Description of the task:
Please take the records that follow and repeat exactly the lines starting with the line with "The second case" and going on through the line with "We have to use".

+++ Provided data +++

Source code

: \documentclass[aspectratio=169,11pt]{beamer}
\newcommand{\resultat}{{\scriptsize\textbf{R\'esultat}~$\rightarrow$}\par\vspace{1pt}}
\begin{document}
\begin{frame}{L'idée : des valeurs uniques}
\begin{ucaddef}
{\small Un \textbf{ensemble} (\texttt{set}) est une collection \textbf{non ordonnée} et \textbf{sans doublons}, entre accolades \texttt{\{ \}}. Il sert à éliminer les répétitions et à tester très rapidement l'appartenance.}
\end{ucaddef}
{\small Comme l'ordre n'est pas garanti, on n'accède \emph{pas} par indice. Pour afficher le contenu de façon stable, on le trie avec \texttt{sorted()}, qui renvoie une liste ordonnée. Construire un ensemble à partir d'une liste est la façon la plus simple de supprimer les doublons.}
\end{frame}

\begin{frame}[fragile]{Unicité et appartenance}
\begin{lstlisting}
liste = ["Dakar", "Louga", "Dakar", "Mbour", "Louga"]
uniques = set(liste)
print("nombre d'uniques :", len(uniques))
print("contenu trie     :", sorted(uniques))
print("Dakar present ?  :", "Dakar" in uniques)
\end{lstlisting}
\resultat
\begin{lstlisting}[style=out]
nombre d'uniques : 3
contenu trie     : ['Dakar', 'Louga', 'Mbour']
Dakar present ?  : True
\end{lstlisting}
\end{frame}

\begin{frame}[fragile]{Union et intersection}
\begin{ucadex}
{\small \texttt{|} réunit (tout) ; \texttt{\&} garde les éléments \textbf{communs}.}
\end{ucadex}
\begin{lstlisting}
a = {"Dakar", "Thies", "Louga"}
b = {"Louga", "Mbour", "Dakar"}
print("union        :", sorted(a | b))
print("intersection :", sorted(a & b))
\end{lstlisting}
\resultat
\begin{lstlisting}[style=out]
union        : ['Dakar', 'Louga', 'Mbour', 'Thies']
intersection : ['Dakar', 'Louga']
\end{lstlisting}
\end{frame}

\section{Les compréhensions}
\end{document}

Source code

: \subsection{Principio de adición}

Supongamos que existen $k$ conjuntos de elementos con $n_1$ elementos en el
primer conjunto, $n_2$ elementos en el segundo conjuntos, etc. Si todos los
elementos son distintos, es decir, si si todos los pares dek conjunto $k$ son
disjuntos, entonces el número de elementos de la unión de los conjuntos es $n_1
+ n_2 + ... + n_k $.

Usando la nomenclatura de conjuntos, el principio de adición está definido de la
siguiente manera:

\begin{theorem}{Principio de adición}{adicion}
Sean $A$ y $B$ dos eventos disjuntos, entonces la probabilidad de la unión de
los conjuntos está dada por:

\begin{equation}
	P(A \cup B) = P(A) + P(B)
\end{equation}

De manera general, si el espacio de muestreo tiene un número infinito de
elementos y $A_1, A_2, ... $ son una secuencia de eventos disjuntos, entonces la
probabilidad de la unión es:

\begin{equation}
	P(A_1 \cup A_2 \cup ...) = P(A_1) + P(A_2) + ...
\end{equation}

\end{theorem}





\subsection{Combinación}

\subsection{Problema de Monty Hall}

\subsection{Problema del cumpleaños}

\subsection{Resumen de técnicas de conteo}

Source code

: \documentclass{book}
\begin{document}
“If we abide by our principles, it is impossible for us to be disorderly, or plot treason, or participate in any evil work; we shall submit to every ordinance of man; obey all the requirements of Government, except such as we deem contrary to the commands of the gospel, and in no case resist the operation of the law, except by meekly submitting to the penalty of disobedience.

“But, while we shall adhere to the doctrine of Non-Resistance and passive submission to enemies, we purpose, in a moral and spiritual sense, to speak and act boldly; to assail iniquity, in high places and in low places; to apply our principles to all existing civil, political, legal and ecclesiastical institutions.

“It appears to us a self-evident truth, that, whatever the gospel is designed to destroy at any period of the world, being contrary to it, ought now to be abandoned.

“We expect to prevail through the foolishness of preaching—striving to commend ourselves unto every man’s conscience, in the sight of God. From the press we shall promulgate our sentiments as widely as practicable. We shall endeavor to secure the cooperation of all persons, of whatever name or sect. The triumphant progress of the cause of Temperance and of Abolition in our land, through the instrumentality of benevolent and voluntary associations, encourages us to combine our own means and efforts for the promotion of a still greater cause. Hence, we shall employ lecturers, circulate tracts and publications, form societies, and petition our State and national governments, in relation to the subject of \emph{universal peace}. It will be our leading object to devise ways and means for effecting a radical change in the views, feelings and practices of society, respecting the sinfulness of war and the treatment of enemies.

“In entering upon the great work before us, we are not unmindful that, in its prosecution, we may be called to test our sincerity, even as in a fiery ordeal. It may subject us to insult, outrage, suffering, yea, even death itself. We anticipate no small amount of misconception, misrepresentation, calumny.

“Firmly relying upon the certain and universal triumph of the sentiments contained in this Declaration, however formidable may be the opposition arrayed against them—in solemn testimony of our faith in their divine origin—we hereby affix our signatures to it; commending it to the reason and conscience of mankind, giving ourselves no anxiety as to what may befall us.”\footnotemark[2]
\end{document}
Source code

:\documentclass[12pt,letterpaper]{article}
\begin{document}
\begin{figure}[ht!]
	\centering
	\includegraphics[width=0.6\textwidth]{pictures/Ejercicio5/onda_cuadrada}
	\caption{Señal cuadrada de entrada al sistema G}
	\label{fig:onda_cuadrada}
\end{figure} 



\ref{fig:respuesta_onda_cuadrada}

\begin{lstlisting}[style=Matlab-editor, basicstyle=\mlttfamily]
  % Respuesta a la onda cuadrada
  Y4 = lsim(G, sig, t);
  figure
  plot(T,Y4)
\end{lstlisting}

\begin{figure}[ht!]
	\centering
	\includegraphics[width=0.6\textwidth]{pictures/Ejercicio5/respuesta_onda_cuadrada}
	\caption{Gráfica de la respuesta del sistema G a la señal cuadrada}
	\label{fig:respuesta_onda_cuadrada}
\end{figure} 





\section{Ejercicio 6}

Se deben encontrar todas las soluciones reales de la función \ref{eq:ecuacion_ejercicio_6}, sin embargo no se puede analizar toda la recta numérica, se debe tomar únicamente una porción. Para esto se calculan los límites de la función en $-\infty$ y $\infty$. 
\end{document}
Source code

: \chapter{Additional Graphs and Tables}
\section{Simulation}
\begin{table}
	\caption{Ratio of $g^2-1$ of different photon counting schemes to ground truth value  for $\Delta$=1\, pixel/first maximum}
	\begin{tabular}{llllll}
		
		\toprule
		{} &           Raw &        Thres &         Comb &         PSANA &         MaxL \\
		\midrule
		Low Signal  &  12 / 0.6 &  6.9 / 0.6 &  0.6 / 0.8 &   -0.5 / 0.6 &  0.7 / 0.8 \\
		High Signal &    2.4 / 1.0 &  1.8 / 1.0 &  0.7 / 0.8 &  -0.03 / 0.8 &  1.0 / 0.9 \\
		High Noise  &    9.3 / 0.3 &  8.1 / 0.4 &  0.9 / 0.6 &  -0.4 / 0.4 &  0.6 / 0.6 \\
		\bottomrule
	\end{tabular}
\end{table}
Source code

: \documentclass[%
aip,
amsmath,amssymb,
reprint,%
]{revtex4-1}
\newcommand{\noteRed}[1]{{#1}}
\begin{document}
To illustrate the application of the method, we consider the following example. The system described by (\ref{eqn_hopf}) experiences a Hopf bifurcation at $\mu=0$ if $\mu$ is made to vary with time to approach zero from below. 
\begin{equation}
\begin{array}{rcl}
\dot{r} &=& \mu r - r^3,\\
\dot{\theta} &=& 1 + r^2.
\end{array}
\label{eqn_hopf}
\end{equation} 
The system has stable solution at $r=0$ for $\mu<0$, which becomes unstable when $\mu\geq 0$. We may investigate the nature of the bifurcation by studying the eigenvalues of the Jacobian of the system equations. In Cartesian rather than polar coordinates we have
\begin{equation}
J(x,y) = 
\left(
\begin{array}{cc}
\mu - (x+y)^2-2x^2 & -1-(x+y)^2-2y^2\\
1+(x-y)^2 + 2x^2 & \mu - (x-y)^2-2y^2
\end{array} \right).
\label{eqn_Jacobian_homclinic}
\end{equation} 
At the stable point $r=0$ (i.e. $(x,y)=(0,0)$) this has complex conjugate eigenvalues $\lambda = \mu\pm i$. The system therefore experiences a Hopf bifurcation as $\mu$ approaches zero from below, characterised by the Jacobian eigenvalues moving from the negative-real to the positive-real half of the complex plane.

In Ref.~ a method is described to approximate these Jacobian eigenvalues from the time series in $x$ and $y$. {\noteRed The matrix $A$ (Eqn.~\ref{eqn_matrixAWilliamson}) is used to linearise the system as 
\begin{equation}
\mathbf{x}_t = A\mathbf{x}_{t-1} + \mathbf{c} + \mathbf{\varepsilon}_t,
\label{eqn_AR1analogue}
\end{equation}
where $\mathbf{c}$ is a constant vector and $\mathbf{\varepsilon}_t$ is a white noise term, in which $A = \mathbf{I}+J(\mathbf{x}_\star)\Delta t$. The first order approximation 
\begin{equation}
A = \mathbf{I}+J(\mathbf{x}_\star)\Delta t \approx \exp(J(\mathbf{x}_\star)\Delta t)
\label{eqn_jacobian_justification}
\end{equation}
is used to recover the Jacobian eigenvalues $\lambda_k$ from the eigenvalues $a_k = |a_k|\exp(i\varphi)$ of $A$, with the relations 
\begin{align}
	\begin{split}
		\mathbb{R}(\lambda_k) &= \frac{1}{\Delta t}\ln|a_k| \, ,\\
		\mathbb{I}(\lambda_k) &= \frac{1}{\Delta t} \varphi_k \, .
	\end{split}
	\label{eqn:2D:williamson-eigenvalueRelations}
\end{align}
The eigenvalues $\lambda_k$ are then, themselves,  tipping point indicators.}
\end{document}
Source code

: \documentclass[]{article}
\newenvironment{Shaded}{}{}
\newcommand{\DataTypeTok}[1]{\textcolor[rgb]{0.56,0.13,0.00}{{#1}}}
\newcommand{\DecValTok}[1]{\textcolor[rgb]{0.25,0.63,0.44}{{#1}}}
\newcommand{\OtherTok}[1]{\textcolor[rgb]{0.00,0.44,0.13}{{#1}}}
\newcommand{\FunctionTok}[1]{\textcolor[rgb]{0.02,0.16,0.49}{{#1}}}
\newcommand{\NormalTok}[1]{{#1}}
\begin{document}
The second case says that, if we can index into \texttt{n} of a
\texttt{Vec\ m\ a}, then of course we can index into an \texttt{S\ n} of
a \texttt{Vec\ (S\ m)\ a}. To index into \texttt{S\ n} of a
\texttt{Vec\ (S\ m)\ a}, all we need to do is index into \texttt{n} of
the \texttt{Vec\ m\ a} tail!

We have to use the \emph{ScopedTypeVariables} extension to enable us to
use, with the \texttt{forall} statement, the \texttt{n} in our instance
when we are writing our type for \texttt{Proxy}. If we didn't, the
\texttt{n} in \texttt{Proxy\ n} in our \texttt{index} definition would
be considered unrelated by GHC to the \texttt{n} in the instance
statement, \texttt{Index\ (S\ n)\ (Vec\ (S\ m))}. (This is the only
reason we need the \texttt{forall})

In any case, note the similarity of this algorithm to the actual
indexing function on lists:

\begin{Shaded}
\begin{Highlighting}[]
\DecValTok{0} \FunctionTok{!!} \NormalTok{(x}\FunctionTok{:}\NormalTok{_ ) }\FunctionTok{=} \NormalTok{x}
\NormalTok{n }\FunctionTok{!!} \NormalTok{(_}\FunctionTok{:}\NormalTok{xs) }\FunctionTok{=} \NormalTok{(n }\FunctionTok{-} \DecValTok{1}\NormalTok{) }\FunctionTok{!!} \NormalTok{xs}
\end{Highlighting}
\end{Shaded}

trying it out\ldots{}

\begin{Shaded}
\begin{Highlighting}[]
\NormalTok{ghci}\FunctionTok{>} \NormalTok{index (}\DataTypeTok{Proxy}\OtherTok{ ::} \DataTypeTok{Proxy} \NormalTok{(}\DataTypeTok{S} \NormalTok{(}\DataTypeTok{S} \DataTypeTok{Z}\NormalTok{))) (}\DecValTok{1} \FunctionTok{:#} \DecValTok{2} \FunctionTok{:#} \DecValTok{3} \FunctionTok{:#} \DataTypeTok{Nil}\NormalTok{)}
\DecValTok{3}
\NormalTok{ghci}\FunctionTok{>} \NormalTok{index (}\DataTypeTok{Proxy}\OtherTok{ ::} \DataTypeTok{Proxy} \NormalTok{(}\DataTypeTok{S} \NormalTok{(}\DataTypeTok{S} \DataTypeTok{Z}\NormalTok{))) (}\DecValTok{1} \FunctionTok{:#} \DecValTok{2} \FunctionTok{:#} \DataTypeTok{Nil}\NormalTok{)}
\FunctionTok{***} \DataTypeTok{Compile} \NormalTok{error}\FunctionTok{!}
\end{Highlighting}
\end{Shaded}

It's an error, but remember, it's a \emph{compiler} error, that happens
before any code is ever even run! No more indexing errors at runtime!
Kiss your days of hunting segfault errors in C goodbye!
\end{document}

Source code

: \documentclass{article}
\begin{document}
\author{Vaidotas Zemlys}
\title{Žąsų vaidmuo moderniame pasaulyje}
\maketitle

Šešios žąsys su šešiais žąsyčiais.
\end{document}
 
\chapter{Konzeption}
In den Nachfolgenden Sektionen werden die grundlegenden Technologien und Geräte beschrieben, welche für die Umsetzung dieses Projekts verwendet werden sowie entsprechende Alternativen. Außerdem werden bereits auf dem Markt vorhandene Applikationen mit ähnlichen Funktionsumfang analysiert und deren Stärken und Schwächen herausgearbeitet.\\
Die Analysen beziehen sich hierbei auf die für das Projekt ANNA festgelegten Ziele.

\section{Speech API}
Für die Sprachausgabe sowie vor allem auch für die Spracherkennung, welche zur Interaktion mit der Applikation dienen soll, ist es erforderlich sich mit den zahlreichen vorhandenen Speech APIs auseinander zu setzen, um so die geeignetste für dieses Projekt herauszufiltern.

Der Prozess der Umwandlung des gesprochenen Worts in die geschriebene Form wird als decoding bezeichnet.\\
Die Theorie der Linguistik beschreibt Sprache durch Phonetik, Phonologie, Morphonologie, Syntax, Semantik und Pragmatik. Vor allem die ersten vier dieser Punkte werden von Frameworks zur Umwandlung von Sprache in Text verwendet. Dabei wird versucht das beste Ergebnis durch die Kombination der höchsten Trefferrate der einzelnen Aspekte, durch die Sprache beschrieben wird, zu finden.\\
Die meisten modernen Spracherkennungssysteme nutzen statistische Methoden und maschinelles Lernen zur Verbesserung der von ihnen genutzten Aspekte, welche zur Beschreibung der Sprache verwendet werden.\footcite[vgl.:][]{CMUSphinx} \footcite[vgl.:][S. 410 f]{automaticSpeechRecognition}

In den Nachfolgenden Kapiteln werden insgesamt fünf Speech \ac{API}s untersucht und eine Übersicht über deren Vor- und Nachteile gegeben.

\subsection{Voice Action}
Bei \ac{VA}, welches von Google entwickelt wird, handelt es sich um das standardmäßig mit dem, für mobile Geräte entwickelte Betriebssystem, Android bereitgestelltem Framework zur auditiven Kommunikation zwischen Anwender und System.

+++

Answer for the task:
The second case says that, if we can index into \texttt{n} of a
\texttt{Vec\ m\ a}, then of course we can index into an \texttt{S\ n} of
a \texttt{Vec\ (S\ m)\ a}. To index into \texttt{S\ n} of a
\texttt{Vec\ (S\ m)\ a}, all we need to do is index into \texttt{n} of
the \texttt{Vec\ m\ a} tail!

We have to use the \emph{ScopedTypeVariables} extension to enable us to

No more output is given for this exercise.